Work instructions
Exactly the lines below from the line with "Hi, I’m @Jacothesalmon" through the line with "ID of the VPC |" must make up the answer, both ends included and pictures left out.

Extracted data
┏━━

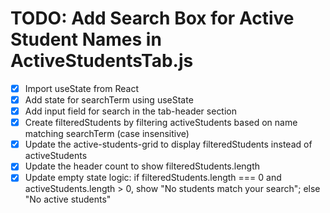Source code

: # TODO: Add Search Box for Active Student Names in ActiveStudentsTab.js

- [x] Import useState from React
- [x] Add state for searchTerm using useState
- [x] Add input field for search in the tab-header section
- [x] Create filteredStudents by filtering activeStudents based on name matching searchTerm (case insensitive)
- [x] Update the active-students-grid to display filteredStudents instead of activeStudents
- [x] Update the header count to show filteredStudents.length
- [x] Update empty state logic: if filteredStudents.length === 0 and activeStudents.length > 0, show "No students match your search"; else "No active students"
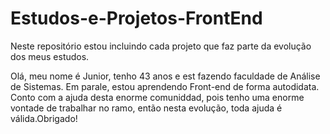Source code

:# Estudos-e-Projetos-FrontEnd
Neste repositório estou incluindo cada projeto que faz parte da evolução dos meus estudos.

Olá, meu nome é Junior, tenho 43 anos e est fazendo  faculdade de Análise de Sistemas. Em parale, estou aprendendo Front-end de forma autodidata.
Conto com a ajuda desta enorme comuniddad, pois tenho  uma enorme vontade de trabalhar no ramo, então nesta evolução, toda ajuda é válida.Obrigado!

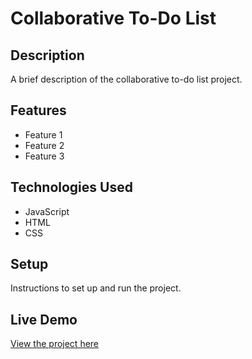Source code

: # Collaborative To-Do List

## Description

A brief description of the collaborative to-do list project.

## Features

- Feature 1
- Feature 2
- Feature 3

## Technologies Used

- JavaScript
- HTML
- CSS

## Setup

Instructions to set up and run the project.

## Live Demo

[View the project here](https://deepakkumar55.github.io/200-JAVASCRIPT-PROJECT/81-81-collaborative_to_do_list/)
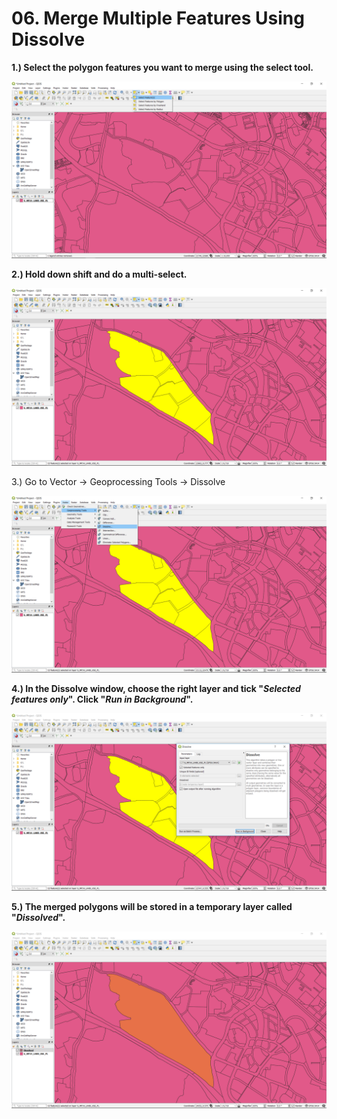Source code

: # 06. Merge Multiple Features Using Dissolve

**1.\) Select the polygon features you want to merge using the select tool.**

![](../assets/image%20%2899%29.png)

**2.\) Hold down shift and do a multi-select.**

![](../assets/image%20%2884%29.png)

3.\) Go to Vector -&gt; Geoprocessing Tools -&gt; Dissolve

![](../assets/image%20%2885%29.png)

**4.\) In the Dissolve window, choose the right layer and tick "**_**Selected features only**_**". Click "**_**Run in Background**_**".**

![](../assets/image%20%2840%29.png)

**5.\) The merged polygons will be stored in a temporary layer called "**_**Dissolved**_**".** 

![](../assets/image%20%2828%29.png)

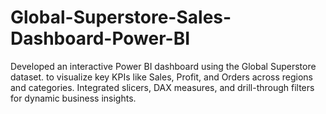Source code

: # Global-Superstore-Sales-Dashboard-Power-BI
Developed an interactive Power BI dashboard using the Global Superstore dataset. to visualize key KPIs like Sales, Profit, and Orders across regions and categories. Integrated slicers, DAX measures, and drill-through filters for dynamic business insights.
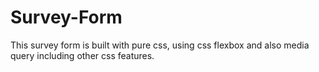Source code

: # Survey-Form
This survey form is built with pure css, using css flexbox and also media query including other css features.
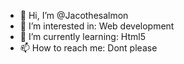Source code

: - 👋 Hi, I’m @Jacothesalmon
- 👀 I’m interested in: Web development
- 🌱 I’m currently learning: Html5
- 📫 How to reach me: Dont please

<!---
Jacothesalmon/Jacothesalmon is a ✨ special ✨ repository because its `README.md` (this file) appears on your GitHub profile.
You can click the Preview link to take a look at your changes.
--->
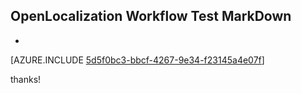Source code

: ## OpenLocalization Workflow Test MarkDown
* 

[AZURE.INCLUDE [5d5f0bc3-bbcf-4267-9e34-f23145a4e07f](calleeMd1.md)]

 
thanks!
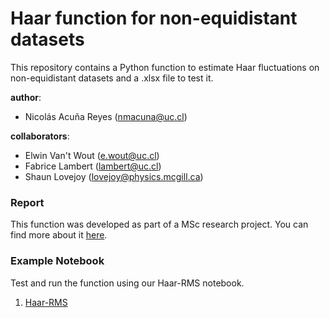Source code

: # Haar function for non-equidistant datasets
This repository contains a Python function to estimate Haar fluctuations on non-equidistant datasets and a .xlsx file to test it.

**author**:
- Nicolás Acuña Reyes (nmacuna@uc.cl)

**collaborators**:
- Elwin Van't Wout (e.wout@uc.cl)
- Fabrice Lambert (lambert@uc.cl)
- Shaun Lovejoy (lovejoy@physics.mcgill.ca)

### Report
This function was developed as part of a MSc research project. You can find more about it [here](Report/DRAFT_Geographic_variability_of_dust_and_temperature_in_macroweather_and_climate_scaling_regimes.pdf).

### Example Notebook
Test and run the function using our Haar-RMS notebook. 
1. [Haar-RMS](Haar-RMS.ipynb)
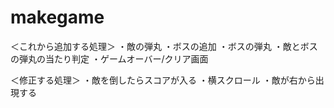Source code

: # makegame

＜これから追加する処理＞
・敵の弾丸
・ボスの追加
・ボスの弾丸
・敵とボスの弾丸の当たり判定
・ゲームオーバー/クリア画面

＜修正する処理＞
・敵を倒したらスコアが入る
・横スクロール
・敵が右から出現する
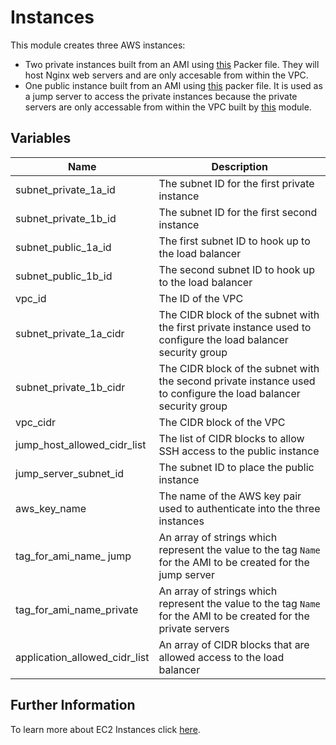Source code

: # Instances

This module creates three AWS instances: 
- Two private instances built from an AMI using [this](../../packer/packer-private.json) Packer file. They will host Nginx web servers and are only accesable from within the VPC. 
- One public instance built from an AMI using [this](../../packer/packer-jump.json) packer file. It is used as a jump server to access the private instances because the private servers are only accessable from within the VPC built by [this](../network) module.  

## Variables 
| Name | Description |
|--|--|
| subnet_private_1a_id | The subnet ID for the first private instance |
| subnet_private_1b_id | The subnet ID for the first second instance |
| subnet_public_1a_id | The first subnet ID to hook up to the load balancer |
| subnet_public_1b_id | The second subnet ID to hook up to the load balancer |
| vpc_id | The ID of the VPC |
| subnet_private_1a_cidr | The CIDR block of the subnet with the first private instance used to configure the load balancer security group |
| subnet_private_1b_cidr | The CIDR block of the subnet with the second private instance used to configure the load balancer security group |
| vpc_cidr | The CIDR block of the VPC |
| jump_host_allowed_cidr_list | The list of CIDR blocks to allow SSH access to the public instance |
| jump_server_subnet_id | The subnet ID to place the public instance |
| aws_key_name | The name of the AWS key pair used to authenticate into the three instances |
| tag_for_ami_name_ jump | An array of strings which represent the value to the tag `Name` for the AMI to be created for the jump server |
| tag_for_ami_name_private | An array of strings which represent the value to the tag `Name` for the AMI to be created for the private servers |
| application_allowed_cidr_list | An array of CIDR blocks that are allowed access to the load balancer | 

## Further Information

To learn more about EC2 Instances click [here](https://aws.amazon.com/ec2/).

┗━━

Task output
: - 👋 Hi, I’m @Jacothesalmon
- 👀 I’m interested in: Web development
- 🌱 I’m currently learning: Html5
- 📫 How to reach me: Dont please

<!---
Jacothesalmon/Jacothesalmon is a ✨ special ✨ repository because its `README.md` (this file) appears on your GitHub profile.
You can click the Preview link to take a look at your changes.
--->
Source code

: ## OpenLocalization Workflow Test MarkDown
* 

[AZURE.INCLUDE [5d5f0bc3-bbcf-4267-9e34-f23145a4e07f](calleeMd1.md)]

 
thanks!
Source code

: # Haar function for non-equidistant datasets
This repository contains a Python function to estimate Haar fluctuations on non-equidistant datasets and a .xlsx file to test it.

**author**:
- Nicolás Acuña Reyes (nmacuna@uc.cl)

**collaborators**:
- Elwin Van't Wout (e.wout@uc.cl)
- Fabrice Lambert (lambert@uc.cl)
- Shaun Lovejoy (lovejoy@physics.mcgill.ca)

### Report
This function was developed as part of a MSc research project. You can find more about it [here](Report/DRAFT_Geographic_variability_of_dust_and_temperature_in_macroweather_and_climate_scaling_regimes.pdf).

### Example Notebook
Test and run the function using our Haar-RMS notebook. 
1. [Haar-RMS](Haar-RMS.ipynb)
Source code

: # makegame

＜これから追加する処理＞
・敵の弾丸
・ボスの追加
・ボスの弾丸
・敵とボスの弾丸の当たり判定
・ゲームオーバー/クリア画面

＜修正する処理＞
・敵を倒したらスコアが入る
・横スクロール
・敵が右から出現する
Source code

: # Instances

This module creates three AWS instances: 
- Two private instances built from an AMI using [this](../../packer/packer-private.json) Packer file. They will host Nginx web servers and are only accesable from within the VPC. 
- One public instance built from an AMI using [this](../../packer/packer-jump.json) packer file. It is used as a jump server to access the private instances because the private servers are only accessable from within the VPC built by [this](../network) module.  

## Variables 
| Name | Description |
|--|--|
| subnet_private_1a_id | The subnet ID for the first private instance |
| subnet_private_1b_id | The subnet ID for the first second instance |
| subnet_public_1a_id | The first subnet ID to hook up to the load balancer |
| subnet_public_1b_id | The second subnet ID to hook up to the load balancer |
| vpc_id | The ID of the VPC |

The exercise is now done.